La caña se quebró, después de minutos de insultos de parte de Santino, los dos pudieron ver que la tanza que formaba parte de la caña, continuaba flotando en el agua, la sacaron y entonces sintieron la resistencia, se ayudaron para tratar de arrancarla hasta que Fátima se arrojó dentro del agua y pudo ver que por debajo y atascado entre las rocas, estaba el perro que el otro día habían visto corretear. Volvieron hasta su casa y contaron a sus padres.
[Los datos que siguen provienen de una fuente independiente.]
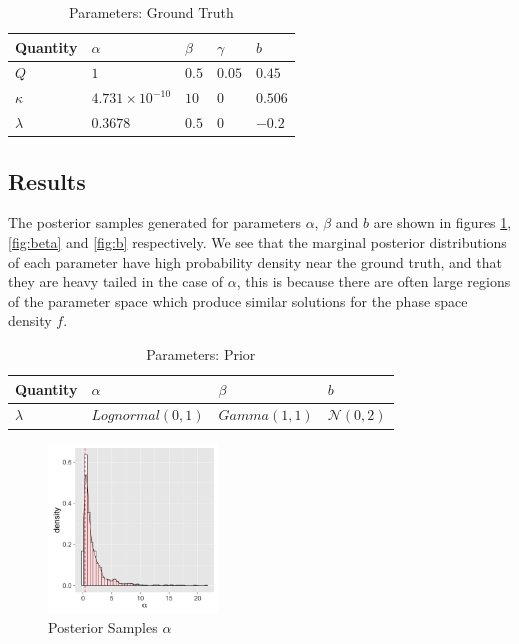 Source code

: \documentclass{article}
\begin{document}
\begin{table}[t]
  \caption{Parameters: Ground Truth}
  \label{tab:ground-truth}
  \centering
  \begin{tabular}{lllll}
    \toprule
    \cmidrule{1-2}
    Quantity     & $\alpha$     & $\beta$ & $\gamma$ & $b$ \\
    \midrule
    $Q$ & $1$  & $0.5$ & $0.05$  & $0.45$     \\
    $\kappa$  & $4.731 \times 10^{-10}$ & $10$  & $0$ & $0.506$ \\
    $\lambda$ & $0.3678$ & $0.5$  & $0$ & $-0.2$ \\
    \bottomrule
  \end{tabular}
\end{table}

\subsection*{Results}

The posterior samples generated for parameters $\alpha$, $\beta$ and $b$ are shown
in figures \ref{fig:alpha}, \ref{fig:beta} and \ref{fig:b} respectively. We see that
the marginal posterior distributions of each parameter have high probability 
density near the ground truth, and that they are heavy tailed in the case of $\alpha$, 
this is because there are often large regions of the parameter space which produce similar
solutions for the phase space density $f$. 

\begin{table}[t]
  \caption{Parameters: Prior}
  \label{tab:prior}
  \centering
  \begin{tabular}{llll}
    \toprule
    \cmidrule{1-2}
    Quantity     & $\alpha$     & $\beta$ & $b$ \\
    \midrule
    $\lambda$ & $Lognormal(0, 1)$ & $Gamma(1, 1)$ & $\mathcal{N}(0, 2)$ \\
    \bottomrule
  \end{tabular}
\end{table}


\begin{figure}[h] 
  \centering
  \includegraphics[width=0.4\textwidth]{histogram_alpha_posterior}
  \caption{Posterior Samples $\alpha$}
  \label{fig:alpha}
\end{figure}
\end{document}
Esteban retiro el cuerpo del perro y esa tarde lo enterraron alejado de la casa, ya era suficiente muerte en un mismo lugar.
- Vámonos de acá, volvamos a casa, estoy preocupada por los chicos, no quiero que vean más nada que los horrorice – le pedía Adriana a su marido mientras estaban acostados en la cama-
- No les va a pasar nada
- Pero no se… ya no me siento cómoda yo tampoco, es espantoso
- No es nada
- ¡No es nada, no es nada! – empezó a gritarle malhumorada- ¿no te das cuenta que son chicos? no están acostumbrados a ver esto, ellos lo sienten más, todos los días viene uno de los dos y me cuentan sueños horribles, yo no quiero que estén angustiados por estar en esta casa de mierda y no querer gastar unos pesos más, para sacarle esas imágenes horribles que les quedan grabadas en la cabeza
- Basta, me parece que estás exagerando, no les va a pasar nada, me voy a dormir – como todo hombre inconcluso, apagó el velador, y apagó el diálogo, dándose vuelta para evitar la confrontación-.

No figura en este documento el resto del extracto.